| HOW TO COMPLETE THIS TASK |
Below are records; repeat them all exactly.

__________

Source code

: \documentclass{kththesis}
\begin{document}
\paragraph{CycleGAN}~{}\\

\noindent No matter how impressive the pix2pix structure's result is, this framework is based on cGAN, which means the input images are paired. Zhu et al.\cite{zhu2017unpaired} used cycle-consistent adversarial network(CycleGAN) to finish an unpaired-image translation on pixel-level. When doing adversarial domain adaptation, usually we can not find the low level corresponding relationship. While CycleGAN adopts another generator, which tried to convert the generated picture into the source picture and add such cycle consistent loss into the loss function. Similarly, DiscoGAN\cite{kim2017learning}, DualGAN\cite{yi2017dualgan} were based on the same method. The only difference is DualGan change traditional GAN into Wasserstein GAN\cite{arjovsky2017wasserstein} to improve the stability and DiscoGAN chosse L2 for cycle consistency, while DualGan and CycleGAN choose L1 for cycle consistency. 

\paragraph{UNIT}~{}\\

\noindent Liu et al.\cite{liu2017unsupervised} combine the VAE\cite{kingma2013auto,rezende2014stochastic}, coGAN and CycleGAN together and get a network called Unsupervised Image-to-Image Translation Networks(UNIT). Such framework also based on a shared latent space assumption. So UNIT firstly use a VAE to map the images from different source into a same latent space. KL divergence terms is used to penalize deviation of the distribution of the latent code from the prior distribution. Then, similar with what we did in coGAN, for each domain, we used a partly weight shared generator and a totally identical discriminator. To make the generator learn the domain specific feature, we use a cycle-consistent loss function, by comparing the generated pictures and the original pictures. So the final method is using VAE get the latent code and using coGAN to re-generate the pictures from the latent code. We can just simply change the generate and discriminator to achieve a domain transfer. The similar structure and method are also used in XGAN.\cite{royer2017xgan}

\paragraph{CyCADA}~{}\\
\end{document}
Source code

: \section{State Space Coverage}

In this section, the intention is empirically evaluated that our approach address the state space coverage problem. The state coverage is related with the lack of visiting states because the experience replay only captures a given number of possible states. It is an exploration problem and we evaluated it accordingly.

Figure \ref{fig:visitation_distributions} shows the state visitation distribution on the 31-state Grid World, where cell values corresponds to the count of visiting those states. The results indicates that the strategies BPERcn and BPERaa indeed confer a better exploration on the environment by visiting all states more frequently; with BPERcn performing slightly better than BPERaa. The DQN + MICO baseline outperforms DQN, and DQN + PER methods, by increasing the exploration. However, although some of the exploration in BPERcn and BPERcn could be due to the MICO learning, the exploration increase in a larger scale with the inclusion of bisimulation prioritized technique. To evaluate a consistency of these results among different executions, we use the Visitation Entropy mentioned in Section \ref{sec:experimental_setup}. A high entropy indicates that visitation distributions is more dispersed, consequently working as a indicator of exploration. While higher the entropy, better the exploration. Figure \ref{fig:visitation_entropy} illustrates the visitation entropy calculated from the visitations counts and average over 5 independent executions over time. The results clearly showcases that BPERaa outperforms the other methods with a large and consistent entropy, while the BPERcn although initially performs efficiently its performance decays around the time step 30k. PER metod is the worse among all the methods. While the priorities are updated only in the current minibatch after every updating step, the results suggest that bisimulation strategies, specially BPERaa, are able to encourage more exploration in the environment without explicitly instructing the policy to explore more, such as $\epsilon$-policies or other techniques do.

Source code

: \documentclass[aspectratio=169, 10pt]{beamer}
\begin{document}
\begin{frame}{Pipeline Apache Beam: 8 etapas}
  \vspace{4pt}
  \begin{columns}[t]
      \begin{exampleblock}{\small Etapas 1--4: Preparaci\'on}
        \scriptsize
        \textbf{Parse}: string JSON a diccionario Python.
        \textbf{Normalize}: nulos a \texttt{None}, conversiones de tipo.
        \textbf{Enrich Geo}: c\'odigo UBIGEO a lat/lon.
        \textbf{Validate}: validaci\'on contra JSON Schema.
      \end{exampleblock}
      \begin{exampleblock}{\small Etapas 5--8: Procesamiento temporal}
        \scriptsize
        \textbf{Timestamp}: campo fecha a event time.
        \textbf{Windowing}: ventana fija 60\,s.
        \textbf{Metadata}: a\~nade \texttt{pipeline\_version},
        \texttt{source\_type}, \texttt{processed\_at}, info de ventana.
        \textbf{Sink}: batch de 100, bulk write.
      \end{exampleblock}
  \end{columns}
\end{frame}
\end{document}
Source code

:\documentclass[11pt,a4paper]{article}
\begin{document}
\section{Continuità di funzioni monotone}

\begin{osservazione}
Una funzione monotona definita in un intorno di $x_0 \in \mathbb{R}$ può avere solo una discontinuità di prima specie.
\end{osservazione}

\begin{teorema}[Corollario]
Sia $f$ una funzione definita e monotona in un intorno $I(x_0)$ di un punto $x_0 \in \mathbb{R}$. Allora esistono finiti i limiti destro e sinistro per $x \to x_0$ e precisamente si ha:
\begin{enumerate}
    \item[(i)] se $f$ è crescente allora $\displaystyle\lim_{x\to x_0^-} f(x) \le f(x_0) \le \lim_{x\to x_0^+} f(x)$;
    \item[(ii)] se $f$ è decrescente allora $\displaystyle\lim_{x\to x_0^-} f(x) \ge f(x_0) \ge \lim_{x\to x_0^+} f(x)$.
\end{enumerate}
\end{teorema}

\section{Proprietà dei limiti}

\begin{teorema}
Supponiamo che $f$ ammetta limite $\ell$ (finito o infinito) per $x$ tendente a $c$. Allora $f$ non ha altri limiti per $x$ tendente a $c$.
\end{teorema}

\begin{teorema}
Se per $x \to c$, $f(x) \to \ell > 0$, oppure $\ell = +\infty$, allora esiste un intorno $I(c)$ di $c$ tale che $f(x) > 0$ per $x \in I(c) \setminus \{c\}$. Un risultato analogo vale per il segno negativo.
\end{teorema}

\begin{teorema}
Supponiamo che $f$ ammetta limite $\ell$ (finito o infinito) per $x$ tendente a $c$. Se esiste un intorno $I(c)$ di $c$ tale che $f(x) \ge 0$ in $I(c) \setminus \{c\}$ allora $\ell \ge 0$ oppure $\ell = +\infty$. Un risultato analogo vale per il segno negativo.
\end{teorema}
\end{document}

__________

| PROBLEM SOLUTION |
Source code

: \documentclass{kththesis}
\begin{document}
\paragraph{CycleGAN}~{}\\

\noindent No matter how impressive the pix2pix structure's result is, this framework is based on cGAN, which means the input images are paired. Zhu et al.\cite{zhu2017unpaired} used cycle-consistent adversarial network(CycleGAN) to finish an unpaired-image translation on pixel-level. When doing adversarial domain adaptation, usually we can not find the low level corresponding relationship. While CycleGAN adopts another generator, which tried to convert the generated picture into the source picture and add such cycle consistent loss into the loss function. Similarly, DiscoGAN\cite{kim2017learning}, DualGAN\cite{yi2017dualgan} were based on the same method. The only difference is DualGan change traditional GAN into Wasserstein GAN\cite{arjovsky2017wasserstein} to improve the stability and DiscoGAN chosse L2 for cycle consistency, while DualGan and CycleGAN choose L1 for cycle consistency. 

\paragraph{UNIT}~{}\\

\noindent Liu et al.\cite{liu2017unsupervised} combine the VAE\cite{kingma2013auto,rezende2014stochastic}, coGAN and CycleGAN together and get a network called Unsupervised Image-to-Image Translation Networks(UNIT). Such framework also based on a shared latent space assumption. So UNIT firstly use a VAE to map the images from different source into a same latent space. KL divergence terms is used to penalize deviation of the distribution of the latent code from the prior distribution. Then, similar with what we did in coGAN, for each domain, we used a partly weight shared generator and a totally identical discriminator. To make the generator learn the domain specific feature, we use a cycle-consistent loss function, by comparing the generated pictures and the original pictures. So the final method is using VAE get the latent code and using coGAN to re-generate the pictures from the latent code. We can just simply change the generate and discriminator to achieve a domain transfer. The similar structure and method are also used in XGAN.\cite{royer2017xgan}

\paragraph{CyCADA}~{}\\
\end{document}
Source code

: \section{State Space Coverage}

In this section, the intention is empirically evaluated that our approach address the state space coverage problem. The state coverage is related with the lack of visiting states because the experience replay only captures a given number of possible states. It is an exploration problem and we evaluated it accordingly.

Figure \ref{fig:visitation_distributions} shows the state visitation distribution on the 31-state Grid World, where cell values corresponds to the count of visiting those states. The results indicates that the strategies BPERcn and BPERaa indeed confer a better exploration on the environment by visiting all states more frequently; with BPERcn performing slightly better than BPERaa. The DQN + MICO baseline outperforms DQN, and DQN + PER methods, by increasing the exploration. However, although some of the exploration in BPERcn and BPERcn could be due to the MICO learning, the exploration increase in a larger scale with the inclusion of bisimulation prioritized technique. To evaluate a consistency of these results among different executions, we use the Visitation Entropy mentioned in Section \ref{sec:experimental_setup}. A high entropy indicates that visitation distributions is more dispersed, consequently working as a indicator of exploration. While higher the entropy, better the exploration. Figure \ref{fig:visitation_entropy} illustrates the visitation entropy calculated from the visitations counts and average over 5 independent executions over time. The results clearly showcases that BPERaa outperforms the other methods with a large and consistent entropy, while the BPERcn although initially performs efficiently its performance decays around the time step 30k. PER metod is the worse among all the methods. While the priorities are updated only in the current minibatch after every updating step, the results suggest that bisimulation strategies, specially BPERaa, are able to encourage more exploration in the environment without explicitly instructing the policy to explore more, such as $\epsilon$-policies or other techniques do.

Source code

: \documentclass[aspectratio=169, 10pt]{beamer}
\begin{document}
\begin{frame}{Pipeline Apache Beam: 8 etapas}
  \vspace{4pt}
  \begin{columns}[t]
      \begin{exampleblock}{\small Etapas 1--4: Preparaci\'on}
        \scriptsize
        \textbf{Parse}: string JSON a diccionario Python.
        \textbf{Normalize}: nulos a \texttt{None}, conversiones de tipo.
        \textbf{Enrich Geo}: c\'odigo UBIGEO a lat/lon.
        \textbf{Validate}: validaci\'on contra JSON Schema.
      \end{exampleblock}
      \begin{exampleblock}{\small Etapas 5--8: Procesamiento temporal}
        \scriptsize
        \textbf{Timestamp}: campo fecha a event time.
        \textbf{Windowing}: ventana fija 60\,s.
        \textbf{Metadata}: a\~nade \texttt{pipeline\_version},
        \texttt{source\_type}, \texttt{processed\_at}, info de ventana.
        \textbf{Sink}: batch de 100, bulk write.
      \end{exampleblock}
  \end{columns}
\end{frame}
\end{document}
Source code

:\documentclass[11pt,a4paper]{article}
\begin{document}
\section{Continuità di funzioni monotone}

\begin{osservazione}
Una funzione monotona definita in un intorno di $x_0 \in \mathbb{R}$ può avere solo una discontinuità di prima specie.
\end{osservazione}

\begin{teorema}[Corollario]
Sia $f$ una funzione definita e monotona in un intorno $I(x_0)$ di un punto $x_0 \in \mathbb{R}$. Allora esistono finiti i limiti destro e sinistro per $x \to x_0$ e precisamente si ha:
\begin{enumerate}
    \item[(i)] se $f$ è crescente allora $\displaystyle\lim_{x\to x_0^-} f(x) \le f(x_0) \le \lim_{x\to x_0^+} f(x)$;
    \item[(ii)] se $f$ è decrescente allora $\displaystyle\lim_{x\to x_0^-} f(x) \ge f(x_0) \ge \lim_{x\to x_0^+} f(x)$.
\end{enumerate}
\end{teorema}

\section{Proprietà dei limiti}

\begin{teorema}
Supponiamo che $f$ ammetta limite $\ell$ (finito o infinito) per $x$ tendente a $c$. Allora $f$ non ha altri limiti per $x$ tendente a $c$.
\end{teorema}

\begin{teorema}
Se per $x \to c$, $f(x) \to \ell > 0$, oppure $\ell = +\infty$, allora esiste un intorno $I(c)$ di $c$ tale che $f(x) > 0$ per $x \in I(c) \setminus \{c\}$. Un risultato analogo vale per il segno negativo.
\end{teorema}

\begin{teorema}
Supponiamo che $f$ ammetta limite $\ell$ (finito o infinito) per $x$ tendente a $c$. Se esiste un intorno $I(c)$ di $c$ tale che $f(x) \ge 0$ in $I(c) \setminus \{c\}$ allora $\ell \ge 0$ oppure $\ell = +\infty$. Un risultato analogo vale per il segno negativo.
\end{teorema}
\end{document}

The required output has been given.